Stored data
^^^^

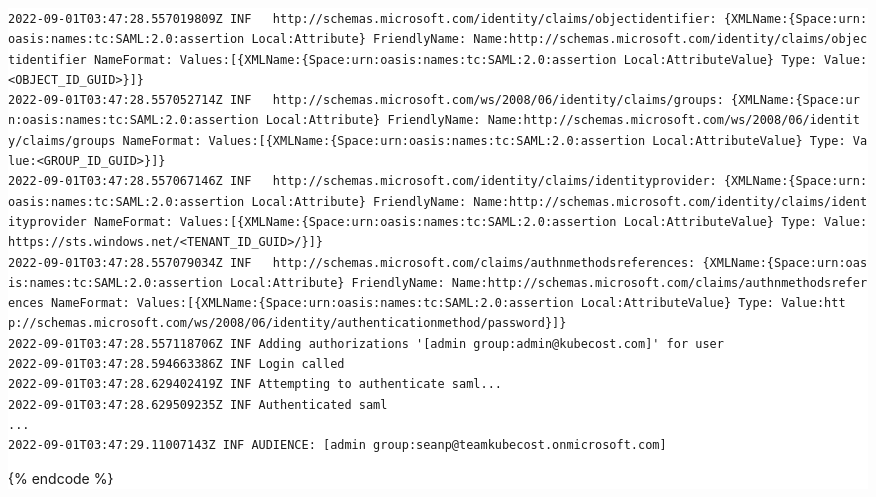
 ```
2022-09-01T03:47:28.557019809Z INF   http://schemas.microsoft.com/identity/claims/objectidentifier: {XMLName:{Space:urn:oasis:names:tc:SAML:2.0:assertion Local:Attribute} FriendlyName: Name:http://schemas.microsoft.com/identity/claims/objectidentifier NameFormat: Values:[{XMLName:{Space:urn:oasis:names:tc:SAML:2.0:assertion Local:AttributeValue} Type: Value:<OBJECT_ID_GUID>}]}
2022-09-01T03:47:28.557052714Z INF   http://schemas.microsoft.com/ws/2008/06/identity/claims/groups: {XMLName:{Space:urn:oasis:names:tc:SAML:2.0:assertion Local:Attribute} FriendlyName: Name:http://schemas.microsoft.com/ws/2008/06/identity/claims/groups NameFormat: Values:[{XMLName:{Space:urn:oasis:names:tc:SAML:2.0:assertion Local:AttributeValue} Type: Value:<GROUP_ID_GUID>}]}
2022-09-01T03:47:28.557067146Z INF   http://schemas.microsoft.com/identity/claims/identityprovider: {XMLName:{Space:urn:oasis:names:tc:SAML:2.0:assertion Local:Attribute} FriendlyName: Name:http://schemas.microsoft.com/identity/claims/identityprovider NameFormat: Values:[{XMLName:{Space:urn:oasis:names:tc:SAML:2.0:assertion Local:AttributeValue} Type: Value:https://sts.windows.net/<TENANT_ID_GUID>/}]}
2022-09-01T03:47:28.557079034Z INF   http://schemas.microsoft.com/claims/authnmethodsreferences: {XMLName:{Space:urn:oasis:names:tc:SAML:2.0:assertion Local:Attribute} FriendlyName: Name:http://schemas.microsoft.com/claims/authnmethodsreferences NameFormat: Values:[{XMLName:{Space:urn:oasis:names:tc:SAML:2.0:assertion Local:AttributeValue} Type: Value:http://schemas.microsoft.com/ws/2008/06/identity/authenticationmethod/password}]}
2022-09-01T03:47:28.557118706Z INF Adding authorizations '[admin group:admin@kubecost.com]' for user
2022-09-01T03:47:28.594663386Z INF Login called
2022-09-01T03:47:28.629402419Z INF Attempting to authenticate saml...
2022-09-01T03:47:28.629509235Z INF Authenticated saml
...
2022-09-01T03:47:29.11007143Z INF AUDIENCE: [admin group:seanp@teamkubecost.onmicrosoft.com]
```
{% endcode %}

^^^^

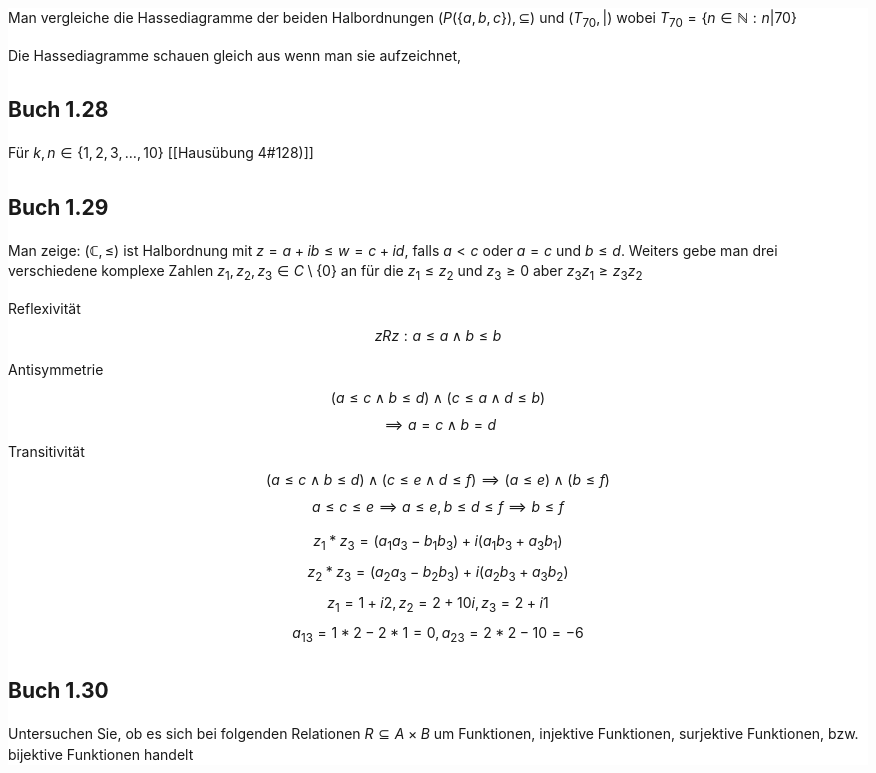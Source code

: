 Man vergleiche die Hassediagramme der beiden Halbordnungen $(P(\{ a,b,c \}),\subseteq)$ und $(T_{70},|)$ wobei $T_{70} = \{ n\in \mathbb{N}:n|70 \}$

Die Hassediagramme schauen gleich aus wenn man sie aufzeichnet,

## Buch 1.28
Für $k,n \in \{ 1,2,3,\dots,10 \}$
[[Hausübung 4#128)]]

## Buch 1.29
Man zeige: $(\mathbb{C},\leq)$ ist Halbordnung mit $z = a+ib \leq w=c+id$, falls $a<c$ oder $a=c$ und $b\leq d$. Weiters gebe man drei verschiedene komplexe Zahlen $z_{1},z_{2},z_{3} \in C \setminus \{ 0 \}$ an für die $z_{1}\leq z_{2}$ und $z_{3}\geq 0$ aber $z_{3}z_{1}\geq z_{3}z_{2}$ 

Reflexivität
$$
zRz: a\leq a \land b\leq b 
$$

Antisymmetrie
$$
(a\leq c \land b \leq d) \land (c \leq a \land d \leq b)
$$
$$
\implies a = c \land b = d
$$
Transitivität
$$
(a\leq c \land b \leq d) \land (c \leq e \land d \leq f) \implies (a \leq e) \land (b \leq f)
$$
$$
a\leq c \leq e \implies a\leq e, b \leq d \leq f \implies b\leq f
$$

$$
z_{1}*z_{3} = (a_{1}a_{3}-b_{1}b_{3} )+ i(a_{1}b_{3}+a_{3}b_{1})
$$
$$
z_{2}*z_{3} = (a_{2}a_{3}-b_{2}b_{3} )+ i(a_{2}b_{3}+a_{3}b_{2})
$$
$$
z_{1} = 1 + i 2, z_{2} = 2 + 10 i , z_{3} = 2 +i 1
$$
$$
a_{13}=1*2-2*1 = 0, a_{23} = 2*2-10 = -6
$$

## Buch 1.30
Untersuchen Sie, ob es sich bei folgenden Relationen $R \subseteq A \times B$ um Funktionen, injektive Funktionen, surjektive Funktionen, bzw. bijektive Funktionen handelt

^^^^

[Exercise directions]:
What lines above hold the word "admin"? List them all.

[The answer]:
2022-09-01T03:47:28.557118706Z INF Adding authorizations '[admin group:admin@kubecost.com]' for user
2022-09-01T03:47:29.11007143Z INF AUDIENCE: [admin group:seanp@teamkubecost.onmicrosoft.com]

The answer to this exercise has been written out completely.